EXERCISE GOAL
Pick every line out of the entries below that has the string "project", and copy it.

+++ STORED DATA +++

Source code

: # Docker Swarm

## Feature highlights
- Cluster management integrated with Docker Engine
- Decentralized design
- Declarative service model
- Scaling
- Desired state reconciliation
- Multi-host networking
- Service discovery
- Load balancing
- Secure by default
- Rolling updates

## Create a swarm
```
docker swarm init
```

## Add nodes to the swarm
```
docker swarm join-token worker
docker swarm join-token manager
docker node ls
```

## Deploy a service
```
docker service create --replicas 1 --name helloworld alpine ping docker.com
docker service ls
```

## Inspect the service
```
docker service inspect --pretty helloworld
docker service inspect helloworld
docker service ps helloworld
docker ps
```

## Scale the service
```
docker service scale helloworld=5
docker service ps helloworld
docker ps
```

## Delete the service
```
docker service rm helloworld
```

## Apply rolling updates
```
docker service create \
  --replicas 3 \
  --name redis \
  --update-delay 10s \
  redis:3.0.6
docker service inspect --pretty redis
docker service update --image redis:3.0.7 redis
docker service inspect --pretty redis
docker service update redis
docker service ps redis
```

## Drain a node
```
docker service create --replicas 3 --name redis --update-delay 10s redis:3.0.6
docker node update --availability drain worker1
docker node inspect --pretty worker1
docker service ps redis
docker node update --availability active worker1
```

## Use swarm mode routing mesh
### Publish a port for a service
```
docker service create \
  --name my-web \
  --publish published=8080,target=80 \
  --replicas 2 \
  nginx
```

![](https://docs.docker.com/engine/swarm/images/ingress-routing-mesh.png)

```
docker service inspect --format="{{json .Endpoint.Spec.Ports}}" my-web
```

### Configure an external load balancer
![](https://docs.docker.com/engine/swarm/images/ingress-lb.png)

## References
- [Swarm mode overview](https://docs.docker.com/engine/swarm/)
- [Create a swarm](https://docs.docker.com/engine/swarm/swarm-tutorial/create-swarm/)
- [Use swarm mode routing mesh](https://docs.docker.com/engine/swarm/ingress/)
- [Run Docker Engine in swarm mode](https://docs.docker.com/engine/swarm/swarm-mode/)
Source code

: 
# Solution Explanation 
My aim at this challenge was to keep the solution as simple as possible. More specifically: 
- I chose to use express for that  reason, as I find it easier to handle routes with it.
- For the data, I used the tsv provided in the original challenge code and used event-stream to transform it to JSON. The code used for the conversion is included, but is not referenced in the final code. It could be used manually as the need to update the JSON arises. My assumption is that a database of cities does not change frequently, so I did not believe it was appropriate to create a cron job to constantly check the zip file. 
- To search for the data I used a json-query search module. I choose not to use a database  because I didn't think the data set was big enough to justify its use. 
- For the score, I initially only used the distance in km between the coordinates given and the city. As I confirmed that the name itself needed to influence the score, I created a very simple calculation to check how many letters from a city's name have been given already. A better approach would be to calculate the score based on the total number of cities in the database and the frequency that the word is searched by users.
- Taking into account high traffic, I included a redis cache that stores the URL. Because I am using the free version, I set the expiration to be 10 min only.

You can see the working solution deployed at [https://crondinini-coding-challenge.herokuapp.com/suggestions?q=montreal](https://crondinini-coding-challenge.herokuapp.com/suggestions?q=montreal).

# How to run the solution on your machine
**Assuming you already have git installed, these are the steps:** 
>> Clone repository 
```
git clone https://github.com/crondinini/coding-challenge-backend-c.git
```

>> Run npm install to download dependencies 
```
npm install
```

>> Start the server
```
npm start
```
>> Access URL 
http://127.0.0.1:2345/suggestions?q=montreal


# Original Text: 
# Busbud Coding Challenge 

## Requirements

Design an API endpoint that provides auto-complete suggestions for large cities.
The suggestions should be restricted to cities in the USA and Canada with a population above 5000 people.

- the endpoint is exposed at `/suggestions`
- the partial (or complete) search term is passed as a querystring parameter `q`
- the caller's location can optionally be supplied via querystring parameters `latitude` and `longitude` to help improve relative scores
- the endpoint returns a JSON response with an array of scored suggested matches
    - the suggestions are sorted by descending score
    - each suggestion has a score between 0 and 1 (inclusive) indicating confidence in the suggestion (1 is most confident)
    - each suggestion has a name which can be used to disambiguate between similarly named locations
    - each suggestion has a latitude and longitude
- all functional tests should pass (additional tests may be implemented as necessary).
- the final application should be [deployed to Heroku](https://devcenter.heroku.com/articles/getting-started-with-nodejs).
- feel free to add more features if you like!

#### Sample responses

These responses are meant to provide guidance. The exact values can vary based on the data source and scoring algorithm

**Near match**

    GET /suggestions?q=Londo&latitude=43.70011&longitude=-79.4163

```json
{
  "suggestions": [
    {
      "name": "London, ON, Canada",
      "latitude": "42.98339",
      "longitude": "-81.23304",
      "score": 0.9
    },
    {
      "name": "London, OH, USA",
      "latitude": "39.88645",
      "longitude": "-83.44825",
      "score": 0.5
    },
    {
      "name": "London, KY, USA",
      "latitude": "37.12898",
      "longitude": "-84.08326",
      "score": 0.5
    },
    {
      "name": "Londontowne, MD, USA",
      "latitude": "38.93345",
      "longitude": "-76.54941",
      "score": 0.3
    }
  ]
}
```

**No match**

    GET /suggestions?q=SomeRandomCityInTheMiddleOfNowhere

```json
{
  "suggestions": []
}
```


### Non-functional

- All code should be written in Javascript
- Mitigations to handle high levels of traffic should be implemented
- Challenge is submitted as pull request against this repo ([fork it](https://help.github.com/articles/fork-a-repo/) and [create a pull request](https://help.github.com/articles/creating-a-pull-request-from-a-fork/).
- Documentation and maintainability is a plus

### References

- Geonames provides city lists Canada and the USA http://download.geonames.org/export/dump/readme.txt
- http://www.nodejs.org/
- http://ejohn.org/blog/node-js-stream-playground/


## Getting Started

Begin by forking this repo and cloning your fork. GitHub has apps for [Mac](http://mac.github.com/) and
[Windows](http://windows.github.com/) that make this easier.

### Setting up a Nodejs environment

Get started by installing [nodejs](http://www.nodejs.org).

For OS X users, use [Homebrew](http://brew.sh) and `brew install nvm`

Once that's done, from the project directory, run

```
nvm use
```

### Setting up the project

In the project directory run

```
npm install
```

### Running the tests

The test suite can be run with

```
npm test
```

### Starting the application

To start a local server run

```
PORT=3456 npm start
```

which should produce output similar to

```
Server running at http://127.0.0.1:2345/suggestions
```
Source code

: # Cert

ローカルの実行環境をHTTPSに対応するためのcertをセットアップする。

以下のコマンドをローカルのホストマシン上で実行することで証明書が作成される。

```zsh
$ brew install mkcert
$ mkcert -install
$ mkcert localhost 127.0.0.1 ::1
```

+++

SOLUTION TO THE PROBLEM
Once that's done, from the project directory, run
### Setting up the project
In the project directory run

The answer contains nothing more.